Exercise prompt: Your answer is to be every line of the material that includes the string "DoxyParamCaption".

Raw data:
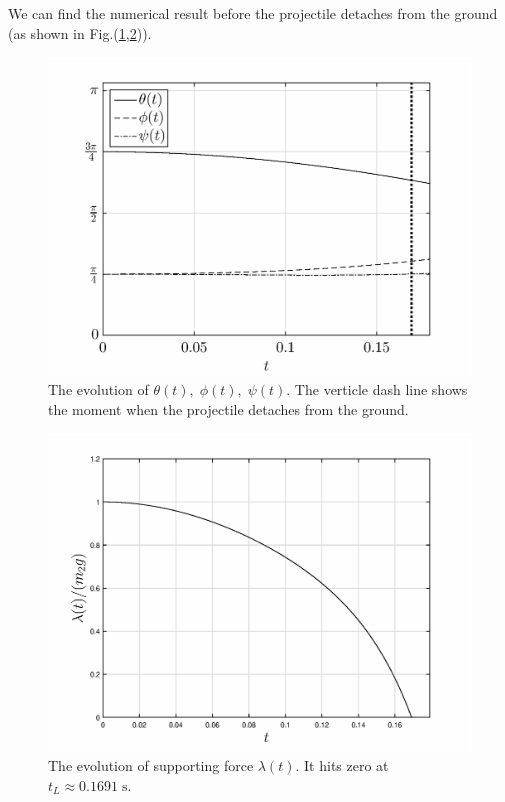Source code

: \documentclass[%
reprint,
amsmath,amssymb,
aps,
]{revtex4-1}
\begin{document}
	We can find the numerical result before the projectile detaches from the ground (as shown in Fig.(\ref{ultdyn},\ref{ultlambda})).
	\begin{figure}[h]
		\centering
		\includegraphics[scale=0.34]{ultlbk1.eps}
		\caption{The evolution of $\theta(t),\;\phi(t),\;\psi(t)$. The verticle dash line shows the moment when the projectile detaches from the ground.}
		\label{ultdyn}
	\end{figure}
	\begin{figure}[h]
		\centering
		\includegraphics[scale=0.34]{lambdalbk1.eps}
		\caption{The evolution of supporting force $\lambda(t)$. It hits zero at $t_L \approx 0.1691\;\mathrm{s}$.}
		\label{ultlambda}
	\end{figure}
\end{document}

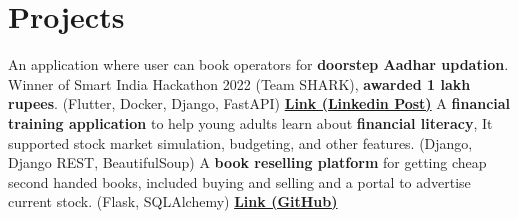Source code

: \section{Projects}
  \resumeSubHeadingListStart
      {An application where user can book operators for \textbf{doorstep Aadhar updation}. Winner of Smart India Hackathon 2022 (Team SHARK), \textbf{awarded 1 lakh rupees}. (Flutter, Docker, Django, FastAPI) \href{https://www.linkedin.com/posts/hsk4link_sih-sih2022-smartindiahackathon-activity-6970324738409672704-YcQA/}{\textbf{Link (Linkedin Post)}}}
      {A \textbf{financial training application} to help young adults learn about \textbf{financial literacy}, It supported stock market simulation, budgeting, and other features. (Django, Django REST, BeautifulSoup)}
      {A \textbf{book reselling platform} for getting cheap second handed books, included buying and selling and a portal to advertise current stock. (Flask, SQLAlchemy) \href{https://github.com/hari01584/Pustika-Eclipse-Hackathon}{\textbf{Link (GitHub)}}}


  \resumeSubHeadingListEnd
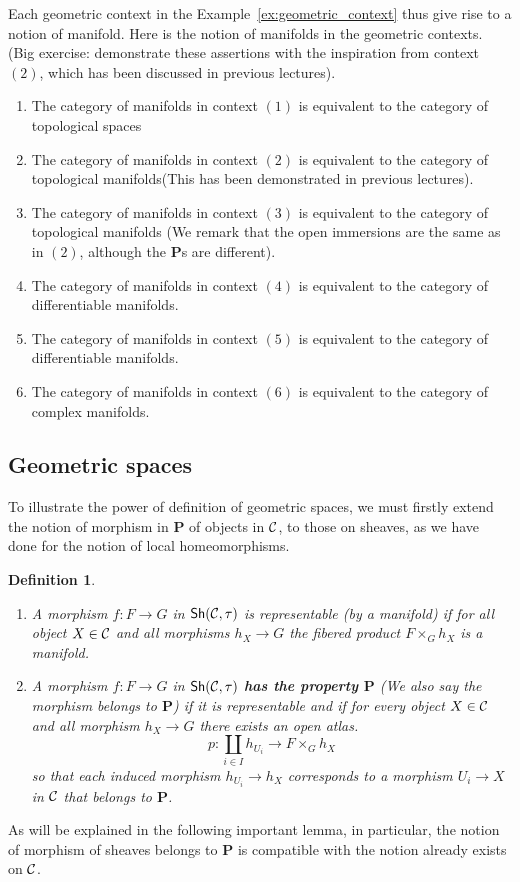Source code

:\documentclass{tufte-book} %
\numberwithin{dummy}{section}
\newtheorem{dfn}[thm]{Definition}
\newcommand{\calc}{{\cal C}}
\newcommand{\lrta}{\longrightarrow}
\newcommand{\ssh}{\mathsf{Sh}}
\newcommand{\bfp}{\mathbf{P}}
\begin{document}
Each geometric context in the Example~\ref{ex:geometric_context} thus give rise to a notion of manifold. Here is the notion of manifolds in the geometric contexts. (Big exercise: demonstrate these assertions with the inspiration from context $(2)$, which has been discussed in previous lectures).
\begin{enumerate}
\item The category of manifolds in context $(1)$ is equivalent to the category of topological spaces
\item The category of manifolds in context $(2)$ is equivalent to the category of topological manifolds(This has been demonstrated in previous lectures).
\item The category of manifolds in context $(3)$ is equivalent to the category of topological manifolds
(We remark that the open immersions are the same as in $(2)$, although the $\bfp$s are different).
\item The category of manifolds in context $(4)$ is equivalent to the category of differentiable manifolds.
\item The category of manifolds in context $(5)$ is equivalent to the category of differentiable manifolds.
\item The category of manifolds in context $(6)$ is equivalent to the category of complex manifolds.
\end{enumerate}


\subsection{Geometric spaces}
To illustrate the  power of definition of geometric spaces, we must firstly extend the notion of morphism in $\bfp$ of objects in $\calc$, to those on sheaves, as we have done for the notion of local homeomorphisms.
\begin{dfn}\label{dfn:geometric_space_property}\ 
\begin{enumerate}
\item A morphism $f: F\lrta G$ in $\ssh(\calc,\tau)$ is representable (by a manifold) if for all object $X\in \calc$ and all morphisms $h_X\lrta G$ the fibered product $F\times_G h_X$ is a manifold.
\item A morphism $f:F\lrta G$ in $\ssh(\calc,\tau)$ \textbf{has the property $\bfp$} (We also say the morphism belongs to $\bfp$) if it is representable and if for every object $X\in\calc$ and all morphism $h_X\lrta G$ there exists an open atlas.
$$
p:\coprod_{i\in I}h_{U_i}\lrta F\times_G h_X
$$
so that each induced morphism $h_{U_i}\lrta h_X$ corresponds to a morphism $U_i\lrta X$ in $\calc$ that belongs to $\bfp$.
\end{enumerate}
\end{dfn} 
As will be explained in the following important lemma, in particular, the notion of morphism of sheaves belongs to $\bfp$ is compatible with the notion already exists on $\calc$.
\end{document}
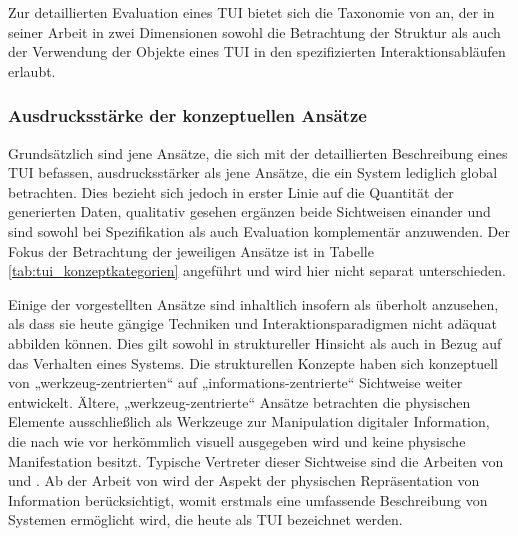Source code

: Zur detaillierten Evaluation eines \gls{TUI} bietet sich die Taxonomie von \citet{Fishkin04} an, der in seiner Arbeit in zwei Dimensionen sowohl die Betrachtung der Struktur als auch der Verwendung der Objekte eines \gls{TUI} in den spezifizierten Interaktionsabläufen erlaubt.

\subsubsection{Ausdrucksstärke der konzeptuellen Ansätze} %
\label{ssub:ausdrucksstärke_der_konzeptuellen_ansätze}

Grundsätzlich sind jene Ansätze, die sich mit der detaillierten Beschreibung eines \gls{TUI} befassen, ausdrucksstärker als jene Ansätze, die ein System lediglich global betrachten. Dies bezieht sich jedoch in erster Linie auf die Quantität der generierten Daten, qualitativ gesehen ergänzen beide Sichtweisen einander und sind sowohl bei Spezifikation als auch Evaluation komplementär anzuwenden. Der Fokus der Betrachtung der jeweiligen Ansätze ist in Tabelle \ref{tab:tui_konzeptkategorien} angeführt und wird hier nicht separat unterschieden.

Einige der vorgestellten Ansätze sind inhaltlich insofern als überholt anzusehen, als dass sie heute gängige Techniken und Interaktionsparadigmen nicht adäquat abbilden können. Dies gilt sowohl in struktureller Hinsicht als auch in Bezug auf das Verhalten eines Systems. Die strukturellen Konzepte haben sich konzeptuell von „werkzeug-zentrierten“ auf „informations-zentrierte“ Sichtweise weiter entwickelt. Ältere, „werkzeug-zentrierte“ Ansätze betrachten die physischen Elemente ausschließlich als Werkzeuge zur Manipulation digitaler Information, die nach wie vor herkömmlich visuell ausgegeben wird und keine physische Manifestation besitzt. Typische Vertreter dieser Sichtweise sind die Arbeiten von \citet{Fitzmaurice95} und \citet{Fitzmaurice96}. Ab der Arbeit von \citet{Ishii97} wird der Aspekt der physischen Repräsentation von Information berücksichtigt, womit erstmals eine umfassende Beschreibung von Systemen ermöglicht wird, die heute als \gls{TUI} bezeichnet werden.

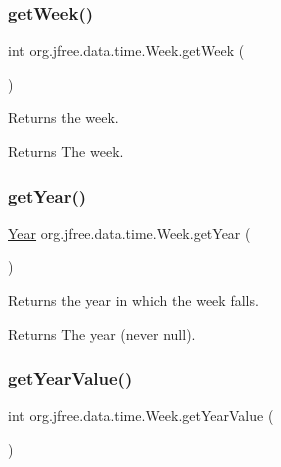 \subsubsection{\texorpdfstring{get\+Week()}{getWeek()}}
{\footnotesize\ttfamily int org.\+jfree.\+data.\+time.\+Week.\+get\+Week (\begin{DoxyParamCaption}{ }\end{DoxyParamCaption})}

Returns the week.

\begin{DoxyReturn}{Returns}
The week. 
\end{DoxyReturn}
\mbox{\label{classorg_1_1jfree_1_1data_1_1time_1_1_week_aa8fe36021f0f4880f6658d19ec6aaeea}} 
\subsubsection{\texorpdfstring{get\+Year()}{getYear()}}
{\footnotesize\ttfamily \mbox{\hyperlink{classorg_1_1jfree_1_1data_1_1time_1_1_year}{Year}} org.\+jfree.\+data.\+time.\+Week.\+get\+Year (\begin{DoxyParamCaption}{ }\end{DoxyParamCaption})}

Returns the year in which the week falls.

\begin{DoxyReturn}{Returns}
The year (never {\ttfamily null}). 
\end{DoxyReturn}
\mbox{\label{classorg_1_1jfree_1_1data_1_1time_1_1_week_ad22101142151e76f4c8d446528ce2024}} 
\subsubsection{\texorpdfstring{get\+Year\+Value()}{getYearValue()}}
{\footnotesize\ttfamily int org.\+jfree.\+data.\+time.\+Week.\+get\+Year\+Value (\begin{DoxyParamCaption}{ }\end{DoxyParamCaption})}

Task result:
{\footnotesize\ttfamily int org.\+jfree.\+data.\+time.\+Week.\+get\+Week (\begin{DoxyParamCaption}{ }\end{DoxyParamCaption})}
{\footnotesize\ttfamily \mbox{\hyperlink{classorg_1_1jfree_1_1data_1_1time_1_1_year}{Year}} org.\+jfree.\+data.\+time.\+Week.\+get\+Year (\begin{DoxyParamCaption}{ }\end{DoxyParamCaption})}
{\footnotesize\ttfamily int org.\+jfree.\+data.\+time.\+Week.\+get\+Year\+Value (\begin{DoxyParamCaption}{ }\end{DoxyParamCaption})}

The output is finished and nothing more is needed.